Go to the line in the data below that contains "where \(f \sim g\) if \(f = g\) a.e.". Write it out exactly, along with every later line through the last, and nothing else.

(Provided records Opens)

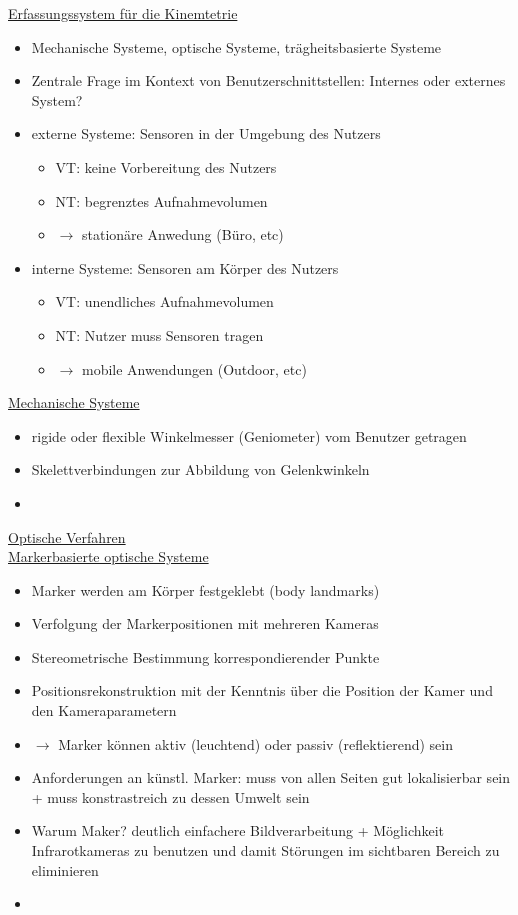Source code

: \documentclass[a4paper,10pt,oneside]{article}
\begin{document}
\underline{Erfassungssystem für die Kinemtetrie} \\	
	\begin{itemize}
		\item Mechanische Systeme, optische Systeme, trägheitsbasierte Systeme
		\item Zentrale Frage im Kontext von Benutzerschnittstellen: Internes oder externes System?
		\item externe Systeme: Sensoren in der Umgebung des Nutzers
			\begin{itemize}
				\item VT: keine Vorbereitung des Nutzers
				\item NT: begrenztes Aufnahmevolumen
				\item $\rightarrow$ stationäre Anwedung (Büro, etc)
			\end{itemize}
		\item interne Systeme: Sensoren am Körper des Nutzers
			\begin{itemize}
				\item VT: unendliches Aufnahmevolumen
				\item NT: Nutzer muss Sensoren tragen
				\item $\rightarrow$ mobile Anwendungen (Outdoor, etc)
			\end{itemize}
	\end{itemize}
	
\underline{Mechanische Systeme} \\
	\begin{itemize}
		\item rigide oder flexible Winkelmesser (Geniometer) vom Benutzer getragen
		\item Skelettverbindungen zur Abbildung von Gelenkwinkeln
		\item[] %
	\end{itemize}

\underline{Optische Verfahren} \\
	
\underline{Markerbasierte optische Systeme} \\
	\begin{itemize}
		\item Marker werden am Körper festgeklebt (body landmarks)
		\item Verfolgung der Markerpositionen mit mehreren Kameras
		\item Stereometrische Bestimmung korrespondierender Punkte
		\item Positionsrekonstruktion mit der Kenntnis über die Position der Kamer und den Kameraparametern
		\item $\rightarrow$ Marker können aktiv (leuchtend) oder passiv (reflektierend) sein
		\item Anforderungen an künstl. Marker: muss von allen Seiten gut lokalisierbar sein + muss konstrastreich zu dessen Umwelt sein
		\item Warum Maker? deutlich einfachere Bildverarbeitung + Möglichkeit Infrarotkameras zu benutzen und damit Störungen im sichtbaren Bereich zu eliminieren
		\item[] %
	\end{itemize}
	
\end{document}
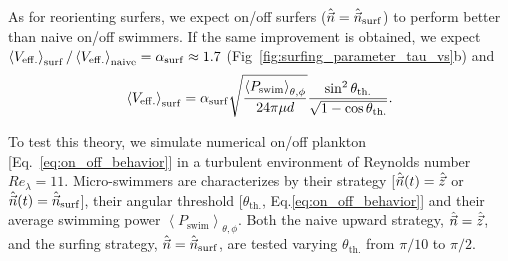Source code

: As for reorienting surfers, we expect on/off surfers ($\hat{\vec{n}} = \hat{\vec{n}}_{\mathrm{surf}}$) to perform better than naive on/off swimmers.
If the same improvement is obtained, we expect $\left\langle V_{\mathrm{eff.}} \right\rangle_{\mathrm{surf}} / \left\langle V_{\mathrm{eff.}} \right\rangle_{\mathrm{naive}} = \alpha_{\mathrm{surf}} \approx 1.7$ (Fig~\ref{fig:surfing_parameter_tau_vs}b) and
\begin{equation}\label{eq:perf_surf}
	\left\langle V_{\mathrm{eff.}} \right\rangle_{\mathrm{surf}} = \alpha_{\mathrm{surf}} \sqrt{\frac{\left\langle P_{\mathrm{swim}} \right\rangle_{\theta, \phi}}{24 \pi \mu d}} \frac{\sin^2 \theta_{\mathrm{th.}}}{\sqrt{1 - \cos \theta_{\mathrm{th.}}}}.
\end{equation}

To test this theory, we simulate numerical on/off plankton [Eq.~\eqref{eq:on_off_behavior}] in a turbulent environment of Reynolds number $\mathit{Re}_{\lambda} = 11$.
Micro-swimmers are characterizes by their strategy [$\hat{\vec{n}}(t) = \hat{\vec{z}}$ or $\hat{\vec{n}}(t) = \hat{\vec{n}}_{\mathrm{surf}}$], their angular threshold [$\theta_{\mathrm{th.}}$, Eq.\eqref{eq:on_off_behavior}] and their average swimming power $\left\langle P_{\mathrm{swim}} \right\rangle_{\theta, \phi}$.
Both the naive upward strategy, $\hat{\vec{n}} = \hat{\vec{z}}$, and the surfing strategy, $\hat{\vec{n}} = \hat{\vec{n}}_{\mathrm{surf}}$, are tested varying $\theta_{\mathrm{th.}}$ from $\pi/10$ to $\pi/2$.

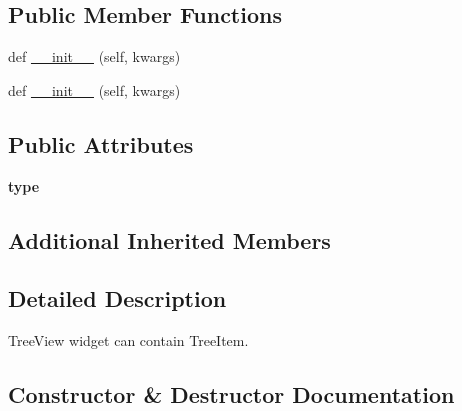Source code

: \subsection*{Public Member Functions}
\begin{DoxyCompactItemize}
\item 
def \hyperlink{classremi_1_1gui_1_1TreeView_a81da06fd2066221da22be4382def5c6c}{\+\_\+\+\_\+init\+\_\+\+\_\+} (self, kwargs)
\item 
def \hyperlink{classremi_1_1gui_1_1TreeView_a81da06fd2066221da22be4382def5c6c}{\+\_\+\+\_\+init\+\_\+\+\_\+} (self, kwargs)
\end{DoxyCompactItemize}
\subsection*{Public Attributes}
\begin{DoxyCompactItemize}
\item 
{\bfseries type}\hypertarget{classremi_1_1gui_1_1TreeView_ad77003982c42e81a5b7a0edd39401032}{}\label{classremi_1_1gui_1_1TreeView_ad77003982c42e81a5b7a0edd39401032}

\end{DoxyCompactItemize}
\subsection*{Additional Inherited Members}


\subsection{Detailed Description}
\begin{DoxyVerb}TreeView widget can contain TreeItem.\end{DoxyVerb}
 

\subsection{Constructor \& Destructor Documentation}
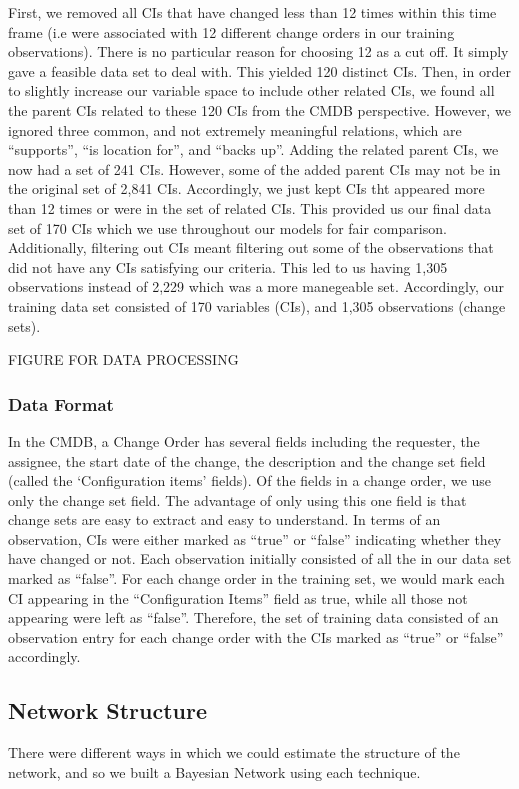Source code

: \documentclass{article}
\begin{document}
First, we removed all CIs that have changed less than 12 times within this time frame  (i.e were associated with 12 different change orders in our training
observations). There is no particular reason for choosing 12 as a cut off. It simply gave a feasible data set to deal with. This yielded 120 distinct CIs. Then,
in order to slightly increase our variable space to include other related CIs, we found all the parent CIs related to these 120 CIs from the CMDB perspective.
However, we ignored three common, and not extremely meaningful relations, which are  ``supports'', ``is location for'', and ``backs up''. Adding the related
parent CIs, we now had a set of 241 CIs. However, some of the added parent CIs may not be in the original set of 2,841 CIs. Accordingly, we just kept CIs tht
appeared more than 12 times or were in the set of related CIs. This provided us our final data set of 170 CIs which we use throughout our models for fair
comparison. Additionally, filtering out CIs meant filtering out some of the observations that did not have any CIs satisfying our criteria. This led to us
having 1,305 observations instead of 2,229 which was a more manegeable set. Accordingly, our training data set consisted of 170 variables (CIs), and 1,305
observations (change sets).

FIGURE FOR DATA PROCESSING

\subsubsection*{Data Format}
\label{sec:format}

In the CMDB, a Change Order has several fields including the requester, the assignee, the start date of the change, the description and the change set field
(called the `Configuration items' fields). Of the fields in a change order, we use only the change set field. The advantage of only using this one field is that
change sets are easy to extract and easy to understand. In terms of an observation, CIs were either marked as ``true'' or ``false'' indicating whether they
have changed or not. Each observation initially consisted of all the in our data set marked as ``false''. For each change order in the training set, we would
mark each CI appearing in the ``Configuration Items'' field as true, while all those not appearing were left as ``false''. Therefore, the set of training
data consisted of an observation entry for each change order with the CIs marked as ``true'' or ``false'' accordingly.

\subsection{Network Structure}
\label{sec:structure}
There were different ways in which we could estimate the structure of the network, and so we built a Bayesian Network using each technique.
\end{document}
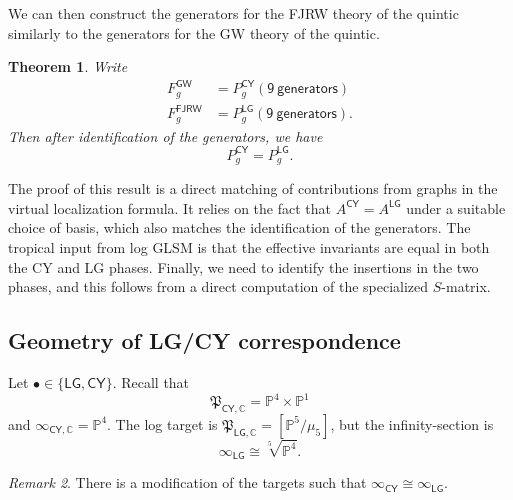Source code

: \documentclass[10pt,oldfontcommands,oneside]{memoir}
\newtheorem{thm}{Theorem}[section]
\theoremstyle{definition}
\theoremstyle{remark}
\newtheorem{rmk}[thm]{Remark}
\theoremstyle{plain}
\theoremstyle{definition}
\theoremstyle{remark}
\newcommand{\C}{\mathbb{C}}
\renewcommand{\P}{\mathbb{P}}
\newcommand{\mf}[1]{\mathfrak{#1}}
\newcommand{\ms}[1]{\mathsf{#1}}
\newcommand{\1}{\mathbf{1}}
\newcommand{\2}{\mathbf{2}}
\newcommand{\3}{\mathbf{3}}
\newcommand{\GW}{\ms{GW}}
\newcommand{\FJRW}{\ms{FJRW}}
\newcommand{\LG}{\ms{LG}}
\newcommand{\CY}{\ms{CY}}
\begin{document}
We can then construct the generators for the FJRW theory of the quintic similarly to the generators for the GW theory of the quintic.
\begin{thm}
    Write
    \begin{align*}
        F_g^{\GW} &= P_g^{\ms{CY}} (\ms{9\ generators}) \\
        F_g^{\FJRW} &= P_g^{\LG}(\ms{9\ generators}).
    \end{align*}
    Then after identification of the generators, we have
    \[ P_g^{\ms{CY}} = P_g^{\LG}. \]
\end{thm}

The proof of this result is a direct matching of contributions from graphs in the virtual localization formula. It relies on the fact that $A^{\ms{CY}} = A^{\ms{LG}}$ under a suitable choice of basis, which also matches the identification of the generators. The tropical input from log GLSM is that the effective invariants are equal in both the CY and LG phases. Finally, we need to identify the insertions in the two phases, and this follows from a direct computation of the specialized $S$-matrix.

\subsection{Geometry of LG/CY correspondence}%
\label{sub:Geometry of LG/CY correspondence}

Let $\bullet \in \{\LG,\CY\}$. Recall that
\[ \mf{P}_{\CY, \C} = \P^4 \times \P^1 \]
and $\infty_{\CY, \C} = \P^4$. The log target is $\mf{P}_{\LG, \C} = [\P^5/\mu_5]$, but the infinity-section is
\[ \infty_{\LG} \cong \sqrt[5]{\P^4}. \]

\begin{rmk}
    There is a modification of the targets such that $\infty_{\CY} \cong \infty_{\LG}$.
\end{rmk}
\end{document}
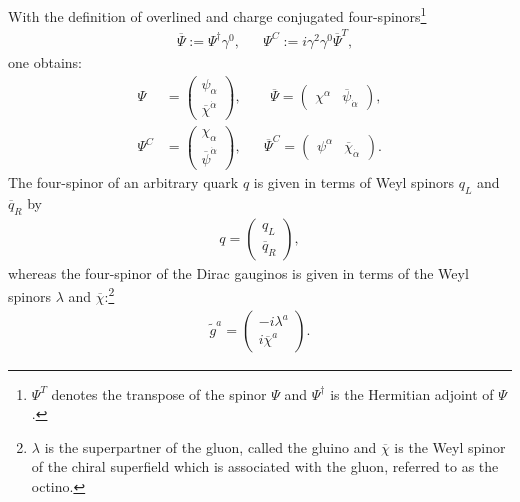  
With the definition of overlined and charge conjugated four-spinors\footnote{$\Psi^T$ denotes the transpose of the spinor $\Psi$ and $\Psi^\dagger$ is the Hermitian adjoint of $\Psi$.}
\begin{align}
&\overline{\Psi} := \Psi^\dagger \gamma^0, && \Psi^C := i\gamma^2\gamma^0 \overline{\Psi}^T, 
\end{align}
one obtains:
\begin{align}
\Psi &= \begin{pmatrix}
\psi_\alpha \\
\overline{\chi}^{\dot{\alpha}}
\end{pmatrix}, && \ \ 
\overline{\Psi} = \begin{pmatrix}
\chi^\alpha & \overline{\psi}_{\dot{\alpha}}
\end{pmatrix},\nonumber\\
\Psi^C &= \begin{pmatrix}
\chi_\alpha \\
\overline{\psi}^{\dot{\alpha}}
\end{pmatrix}, && 
\overline{\Psi}^C = \begin{pmatrix}
\psi^\alpha & \overline{\chi}_{\dot{\alpha}}
\end{pmatrix}.
\end{align}
The four-spinor of an arbitrary quark $q$ is given in terms of Weyl spinors $q_L$ and $\overline{q}_R$ by
\begin{align}
q = \begin{pmatrix}
q_L \\
\overline{q}_R
\end{pmatrix},
\end{align}
whereas the four-spinor of the Dirac gauginos is given in terms of the Weyl spinors $\lambda$ and $\overline{\chi}$:\footnote{$\lambda$ is the superpartner of the gluon, called the gluino and $\overline{\chi}$ is the Weyl spinor of the chiral superfield which is associated with the gluon, referred to as the octino.}
\begin{align}
\tilde{g}^a = \begin{pmatrix}
-i \lambda^a \\
i \overline{\chi}^a
\end{pmatrix}.
\end{align}

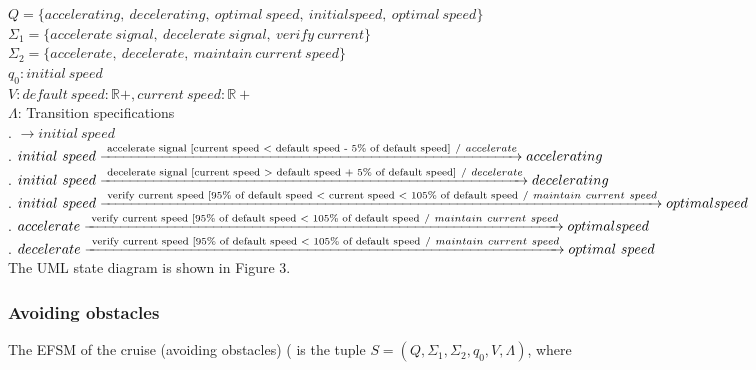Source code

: \documentclass[12pt]{article}
\begin{document}
\begin{spacing}{1.5}
\noindent $Q = \{accelerating,~decelerating,~optimal~speed,~initial speed,~optimal~speed\}$\\
\noindent $\Sigma_1 = \{accelerate~signal,~decelerate~signal,~ verify~current\}$\\
\noindent $\Sigma_2 = \{accelerate,~decelerate,~maintain~current~speed\}$\\
\noindent $q_0: initial~speed$\\
\noindent $V: default~speed: \mathbb R+, current~speed: \mathbb R+$\\
\noindent $\Lambda$: Transition specifications\\
. $\rightarrow initial~speed$\\
. $initial~speed \xrightarrow {\text { accelerate signal [current speed \textless~default speed - 5\% of default speed]}~/ ~accelerate} accelerating$\\
. $initial~speed \xrightarrow {\text { decelerate signal [current speed \textgreater~default speed + 5\% of default speed]}~/ ~decelerate} decelerating$\\
. $initial~speed \xrightarrow {\text { verify current speed [95\% of default speed \textless~current speed \textless~105\% of default speed}~/~maintain~current~speed} optimal speed$\\
. $accelerate \xrightarrow {\text { verify current speed [95\% of default speed \textless~105\% of default speed}~/~maintain~current~speed} optimal speed$\\
. $decelerate \xrightarrow {\text { verify current speed [95\% of default speed \textless~105\% of default speed}~/~maintain~current~speed} optimal~speed$\\


\noindent The UML state diagram is shown in Figure 3.

\newpage

\subsubsection{Avoiding obstacles}

\noindent The EFSM of the cruise (avoiding obstacles) ( is the tuple $S = (Q, \Sigma_1, \Sigma_2, q_0, V, \Lambda)$, where\\


\end{spacing}
\end{document}
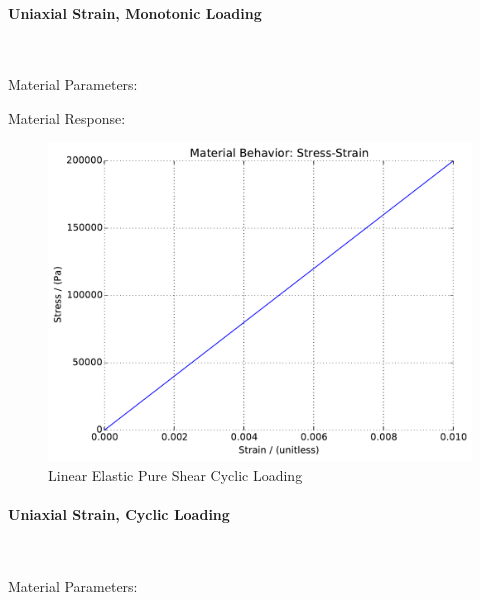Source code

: \documentclass[fleqn,11pt]{article}
\begin{document}
\newpage
\paragraph{Uniaxial Strain, Monotonic Loading} ~ 

Material Parameters:


Material Response:
\begin{figure}[H]
\begin{center}
\includegraphics[width=12cm]{../fei_examples/2_1_linear_elastic/3uniaxial_strain_mono_loading/result.pdf}
\caption{
\label{linear_elastic_shear_mono}
Linear Elastic Pure Shear Cyclic Loading}
\end{center}
\end{figure}

\newpage
\paragraph{Uniaxial Strain, Cyclic Loading} ~

Material Parameters:

\end{document}
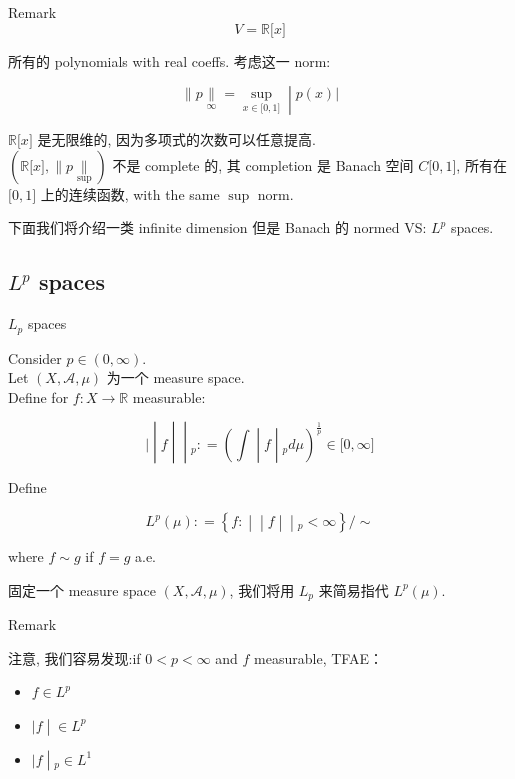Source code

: \documentclass{qlnotes-export}
\begin{document}
\begin{qlremark}{Remark}
\[V = {\mathbb{R}}\lbrack x\rbrack\]

所有的 polynomials with real coeffs. 考虑这一 norm:

\[\left. \parallel p\underset{\infty}{\parallel} = \sup\limits_{x \in \lbrack 0,1\rbrack} \middle| p(x)| \right.\]

\({\mathbb{R}}\lbrack x\rbrack\) 是无限维的, 因为多项式的次数可以任意提高.\\
\(({\mathbb{R}}\lbrack x\rbrack, \parallel p\underset{\sup}{\parallel})\) 不是 complete 的, 其 completion 是 Banach 空间 \(C\lbrack 0,1\rbrack\), 所有在 \(\lbrack 0,1\rbrack\) 上的连续函数, with the same \(\sup\) norm.\\

\end{qlremark}

下面我们将介绍一类 infinite dimension 但是 Banach 的 normed VS: \(L^{p}\) spaces.

\subsection{\texorpdfstring{\(L^{p}\) spaces}{L\^{}\{p\} spaces}}\label{lp-spaces}

\begin{definition}{\(L_{p}\) spaces}\label{def-09-l-p-space-and-inequalities-l-p-spaces}

Consider \(p \in (0,\infty)\).\\
Let \((X,\mathcal{A},\mu)\) 为一个 measure space.\\
Define for \(f:X\rightarrow{\mathbb{R}}\) measurable:

\[\left. | \middle| f \middle| \middle| {}_{p}: = (\int \middle| f \middle| {}_{p} d\mu)^{\frac{1}{p}} \in \lbrack 0,\infty\rbrack \right.\]

Define

\[L^{p}(\mu): = \left\{ f: \middle| \middle| f \middle| \middle| {}_{p} < \infty \right\}/ \sim\]

where \(f \sim g\) if \(f = g\) a.e.

\end{definition}

固定一个 measure space \((X,\mathcal{A},\mu)\), 我们将用 \(L_{p}\) 来简易指代 \(L^{p}(\mu)\).\\

\begin{qlremark}{Remark}

注意, 我们容易发现:if \(0 < p < \infty\) and \(f\) measurable, TFAE：

\begin{itemize}
\item
  \(f \in L^{p}\)
\item
  \(\left. |f \middle| \in L^{p} \right.\)
\item
  \(\left. |f \middle| {}_{p} \in L^{1} \right.\)
\end{itemize}

\end{qlremark}
\end{document}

(Provided records Closes)

### Answer to this problem
where \(f \sim g\) if \(f = g\) a.e.

\end{definition}

固定一个 measure space \((X,\mathcal{A},\mu)\), 我们将用 \(L_{p}\) 来简易指代 \(L^{p}(\mu)\).\\

\begin{qlremark}{Remark}

注意, 我们容易发现:if \(0 < p < \infty\) and \(f\) measurable, TFAE：

\begin{itemize}
\item
  \(f \in L^{p}\)
\item
  \(\left. |f \middle| \in L^{p} \right.\)
\item
  \(\left. |f \middle| {}_{p} \in L^{1} \right.\)
\end{itemize}

\end{qlremark}
\end{document}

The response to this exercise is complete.